Your goal. Would you set down every line of the data below exactly as it reads?

(Data items)
◇ ◇ ◇ ◇ ◇ ◇ ◇

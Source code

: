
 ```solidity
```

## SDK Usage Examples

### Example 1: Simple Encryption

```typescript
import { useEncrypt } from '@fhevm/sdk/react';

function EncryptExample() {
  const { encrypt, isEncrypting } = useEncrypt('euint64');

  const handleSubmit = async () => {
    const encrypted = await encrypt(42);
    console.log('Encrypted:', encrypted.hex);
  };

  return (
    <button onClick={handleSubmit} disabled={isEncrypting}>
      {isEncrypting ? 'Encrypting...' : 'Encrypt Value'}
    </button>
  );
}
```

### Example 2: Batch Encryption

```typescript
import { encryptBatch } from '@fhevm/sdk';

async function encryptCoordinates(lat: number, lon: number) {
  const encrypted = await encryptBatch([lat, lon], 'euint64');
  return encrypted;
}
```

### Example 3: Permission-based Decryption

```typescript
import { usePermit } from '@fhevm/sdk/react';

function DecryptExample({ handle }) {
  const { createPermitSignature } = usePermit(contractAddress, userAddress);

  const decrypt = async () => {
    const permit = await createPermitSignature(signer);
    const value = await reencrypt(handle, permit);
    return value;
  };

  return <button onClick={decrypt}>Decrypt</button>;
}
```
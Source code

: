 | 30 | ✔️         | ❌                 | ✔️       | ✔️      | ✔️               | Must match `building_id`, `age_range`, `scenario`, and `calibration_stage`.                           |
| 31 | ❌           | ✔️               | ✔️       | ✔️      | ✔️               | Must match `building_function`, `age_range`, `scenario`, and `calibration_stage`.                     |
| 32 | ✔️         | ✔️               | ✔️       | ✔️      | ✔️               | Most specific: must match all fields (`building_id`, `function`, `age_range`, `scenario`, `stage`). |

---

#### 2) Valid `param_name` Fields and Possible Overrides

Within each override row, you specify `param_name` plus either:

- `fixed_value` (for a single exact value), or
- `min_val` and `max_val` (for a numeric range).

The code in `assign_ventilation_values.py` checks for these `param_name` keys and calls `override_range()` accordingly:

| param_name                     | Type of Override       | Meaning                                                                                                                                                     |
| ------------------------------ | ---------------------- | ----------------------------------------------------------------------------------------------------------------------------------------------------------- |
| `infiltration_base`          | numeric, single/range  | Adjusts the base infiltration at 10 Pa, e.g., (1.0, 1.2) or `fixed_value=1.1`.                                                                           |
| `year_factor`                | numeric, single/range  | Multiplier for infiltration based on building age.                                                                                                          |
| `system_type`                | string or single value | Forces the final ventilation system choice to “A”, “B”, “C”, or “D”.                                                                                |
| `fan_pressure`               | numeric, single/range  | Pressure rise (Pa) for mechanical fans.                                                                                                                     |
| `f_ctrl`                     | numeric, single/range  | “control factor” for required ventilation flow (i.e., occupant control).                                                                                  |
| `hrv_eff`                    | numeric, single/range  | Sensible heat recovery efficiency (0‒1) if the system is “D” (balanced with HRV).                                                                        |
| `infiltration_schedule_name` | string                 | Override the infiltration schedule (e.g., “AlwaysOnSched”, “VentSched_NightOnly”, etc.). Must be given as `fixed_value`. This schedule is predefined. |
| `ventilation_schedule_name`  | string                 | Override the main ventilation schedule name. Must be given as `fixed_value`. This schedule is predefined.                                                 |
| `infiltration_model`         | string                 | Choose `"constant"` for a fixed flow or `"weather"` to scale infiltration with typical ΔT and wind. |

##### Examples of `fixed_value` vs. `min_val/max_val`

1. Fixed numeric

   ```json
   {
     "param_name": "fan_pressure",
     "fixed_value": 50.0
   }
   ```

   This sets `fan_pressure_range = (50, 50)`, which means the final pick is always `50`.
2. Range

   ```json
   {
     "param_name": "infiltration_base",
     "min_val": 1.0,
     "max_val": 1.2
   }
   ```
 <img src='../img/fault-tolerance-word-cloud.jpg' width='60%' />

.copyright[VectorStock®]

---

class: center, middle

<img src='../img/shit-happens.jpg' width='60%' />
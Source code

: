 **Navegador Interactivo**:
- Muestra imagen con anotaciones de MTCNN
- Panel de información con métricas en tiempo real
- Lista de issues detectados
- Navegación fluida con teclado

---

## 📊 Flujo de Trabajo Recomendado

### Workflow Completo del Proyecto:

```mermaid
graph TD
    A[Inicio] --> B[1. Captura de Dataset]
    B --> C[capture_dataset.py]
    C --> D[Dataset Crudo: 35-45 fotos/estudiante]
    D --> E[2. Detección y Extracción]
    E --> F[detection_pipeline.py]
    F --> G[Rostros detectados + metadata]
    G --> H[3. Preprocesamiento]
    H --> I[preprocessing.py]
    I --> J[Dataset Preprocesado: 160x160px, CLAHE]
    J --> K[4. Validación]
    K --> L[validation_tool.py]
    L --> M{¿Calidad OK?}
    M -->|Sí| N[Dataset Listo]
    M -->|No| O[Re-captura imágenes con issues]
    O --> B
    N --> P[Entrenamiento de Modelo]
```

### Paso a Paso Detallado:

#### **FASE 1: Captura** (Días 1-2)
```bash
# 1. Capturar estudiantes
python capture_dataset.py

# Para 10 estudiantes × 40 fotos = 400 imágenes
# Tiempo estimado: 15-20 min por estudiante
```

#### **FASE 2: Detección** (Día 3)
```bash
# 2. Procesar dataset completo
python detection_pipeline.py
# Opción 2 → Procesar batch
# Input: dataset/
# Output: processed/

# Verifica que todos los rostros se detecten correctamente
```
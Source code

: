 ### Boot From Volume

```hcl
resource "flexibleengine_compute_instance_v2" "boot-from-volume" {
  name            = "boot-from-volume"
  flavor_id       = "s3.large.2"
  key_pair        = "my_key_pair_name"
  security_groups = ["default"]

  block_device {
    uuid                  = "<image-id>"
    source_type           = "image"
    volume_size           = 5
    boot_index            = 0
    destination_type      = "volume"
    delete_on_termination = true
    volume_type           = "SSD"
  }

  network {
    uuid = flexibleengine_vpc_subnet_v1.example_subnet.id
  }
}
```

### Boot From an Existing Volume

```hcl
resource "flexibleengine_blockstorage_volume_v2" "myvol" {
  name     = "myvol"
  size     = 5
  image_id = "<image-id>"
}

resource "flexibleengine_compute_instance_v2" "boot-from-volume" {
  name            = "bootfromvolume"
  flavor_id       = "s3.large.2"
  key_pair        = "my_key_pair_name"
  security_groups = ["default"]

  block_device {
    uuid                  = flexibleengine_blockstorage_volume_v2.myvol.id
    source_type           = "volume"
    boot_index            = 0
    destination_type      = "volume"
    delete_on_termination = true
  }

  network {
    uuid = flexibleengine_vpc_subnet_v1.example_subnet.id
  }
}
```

◇ ◇ ◇ ◇ ◇ ◇ ◇

Output of the exercise.
Source code

:
 ```solidity
```

## SDK Usage Examples

### Example 1: Simple Encryption

```typescript
import { useEncrypt } from '@fhevm/sdk/react';

function EncryptExample() {
  const { encrypt, isEncrypting } = useEncrypt('euint64');

  const handleSubmit = async () => {
    const encrypted = await encrypt(42);
    console.log('Encrypted:', encrypted.hex);
  };

  return (
    <button onClick={handleSubmit} disabled={isEncrypting}>
      {isEncrypting ? 'Encrypting...' : 'Encrypt Value'}
    </button>
  );
}
```

### Example 2: Batch Encryption

```typescript
import { encryptBatch } from '@fhevm/sdk';

async function encryptCoordinates(lat: number, lon: number) {
  const encrypted = await encryptBatch([lat, lon], 'euint64');
  return encrypted;
}
```

### Example 3: Permission-based Decryption

```typescript
import { usePermit } from '@fhevm/sdk/react';

function DecryptExample({ handle }) {
  const { createPermitSignature } = usePermit(contractAddress, userAddress);

  const decrypt = async () => {
    const permit = await createPermitSignature(signer);
    const value = await reencrypt(handle, permit);
    return value;
  };

  return <button onClick={decrypt}>Decrypt</button>;
}
```
Source code

: | 30 | ✔️         | ❌                 | ✔️       | ✔️      | ✔️               | Must match `building_id`, `age_range`, `scenario`, and `calibration_stage`.                           |
| 31 | ❌           | ✔️               | ✔️       | ✔️      | ✔️               | Must match `building_function`, `age_range`, `scenario`, and `calibration_stage`.                     |
| 32 | ✔️         | ✔️               | ✔️       | ✔️      | ✔️               | Most specific: must match all fields (`building_id`, `function`, `age_range`, `scenario`, `stage`). |

---

#### 2) Valid `param_name` Fields and Possible Overrides

Within each override row, you specify `param_name` plus either:

- `fixed_value` (for a single exact value), or
- `min_val` and `max_val` (for a numeric range).

The code in `assign_ventilation_values.py` checks for these `param_name` keys and calls `override_range()` accordingly:

| param_name                     | Type of Override       | Meaning                                                                                                                                                     |
| ------------------------------ | ---------------------- | ----------------------------------------------------------------------------------------------------------------------------------------------------------- |
| `infiltration_base`          | numeric, single/range  | Adjusts the base infiltration at 10 Pa, e.g., (1.0, 1.2) or `fixed_value=1.1`.                                                                           |
| `year_factor`                | numeric, single/range  | Multiplier for infiltration based on building age.                                                                                                          |
| `system_type`                | string or single value | Forces the final ventilation system choice to “A”, “B”, “C”, or “D”.                                                                                |
| `fan_pressure`               | numeric, single/range  | Pressure rise (Pa) for mechanical fans.                                                                                                                     |
| `f_ctrl`                     | numeric, single/range  | “control factor” for required ventilation flow (i.e., occupant control).                                                                                  |
| `hrv_eff`                    | numeric, single/range  | Sensible heat recovery efficiency (0‒1) if the system is “D” (balanced with HRV).                                                                        |
| `infiltration_schedule_name` | string                 | Override the infiltration schedule (e.g., “AlwaysOnSched”, “VentSched_NightOnly”, etc.). Must be given as `fixed_value`. This schedule is predefined. |
| `ventilation_schedule_name`  | string                 | Override the main ventilation schedule name. Must be given as `fixed_value`. This schedule is predefined.                                                 |
| `infiltration_model`         | string                 | Choose `"constant"` for a fixed flow or `"weather"` to scale infiltration with typical ΔT and wind. |

##### Examples of `fixed_value` vs. `min_val/max_val`

1. Fixed numeric

   ```json
   {
     "param_name": "fan_pressure",
     "fixed_value": 50.0
   }
   ```

   This sets `fan_pressure_range = (50, 50)`, which means the final pick is always `50`.
2. Range

   ```json
   {
     "param_name": "infiltration_base",
     "min_val": 1.0,
     "max_val": 1.2
   }
   ```
 <img src='../img/fault-tolerance-word-cloud.jpg' width='60%' />

.copyright[VectorStock®]

---

class: center, middle

<img src='../img/shit-happens.jpg' width='60%' />
Source code

: **Navegador Interactivo**:
- Muestra imagen con anotaciones de MTCNN
- Panel de información con métricas en tiempo real
- Lista de issues detectados
- Navegación fluida con teclado

---

## 📊 Flujo de Trabajo Recomendado

### Workflow Completo del Proyecto:

```mermaid
graph TD
    A[Inicio] --> B[1. Captura de Dataset]
    B --> C[capture_dataset.py]
    C --> D[Dataset Crudo: 35-45 fotos/estudiante]
    D --> E[2. Detección y Extracción]
    E --> F[detection_pipeline.py]
    F --> G[Rostros detectados + metadata]
    G --> H[3. Preprocesamiento]
    H --> I[preprocessing.py]
    I --> J[Dataset Preprocesado: 160x160px, CLAHE]
    J --> K[4. Validación]
    K --> L[validation_tool.py]
    L --> M{¿Calidad OK?}
    M -->|Sí| N[Dataset Listo]
    M -->|No| O[Re-captura imágenes con issues]
    O --> B
    N --> P[Entrenamiento de Modelo]
```

### Paso a Paso Detallado:

#### **FASE 1: Captura** (Días 1-2)
```bash
# 1. Capturar estudiantes
python capture_dataset.py

# Para 10 estudiantes × 40 fotos = 400 imágenes
# Tiempo estimado: 15-20 min por estudiante
```

#### **FASE 2: Detección** (Día 3)
```bash
# 2. Procesar dataset completo
python detection_pipeline.py
# Opción 2 → Procesar batch
# Input: dataset/
# Output: processed/

# Verifica que todos los rostros se detecten correctamente
```
Source code

: ### Boot From Volume

```hcl
resource "flexibleengine_compute_instance_v2" "boot-from-volume" {
  name            = "boot-from-volume"
  flavor_id       = "s3.large.2"
  key_pair        = "my_key_pair_name"
  security_groups = ["default"]

  block_device {
    uuid                  = "<image-id>"
    source_type           = "image"
    volume_size           = 5
    boot_index            = 0
    destination_type      = "volume"
    delete_on_termination = true
    volume_type           = "SSD"
  }

  network {
    uuid = flexibleengine_vpc_subnet_v1.example_subnet.id
  }
}
```

### Boot From an Existing Volume

```hcl
resource "flexibleengine_blockstorage_volume_v2" "myvol" {
  name     = "myvol"
  size     = 5
  image_id = "<image-id>"
}

resource "flexibleengine_compute_instance_v2" "boot-from-volume" {
  name            = "bootfromvolume"
  flavor_id       = "s3.large.2"
  key_pair        = "my_key_pair_name"
  security_groups = ["default"]

  block_device {
    uuid                  = flexibleengine_blockstorage_volume_v2.myvol.id
    source_type           = "volume"
    boot_index            = 0
    destination_type      = "volume"
    delete_on_termination = true
  }

  network {
    uuid = flexibleengine_vpc_subnet_v1.example_subnet.id
  }
}
```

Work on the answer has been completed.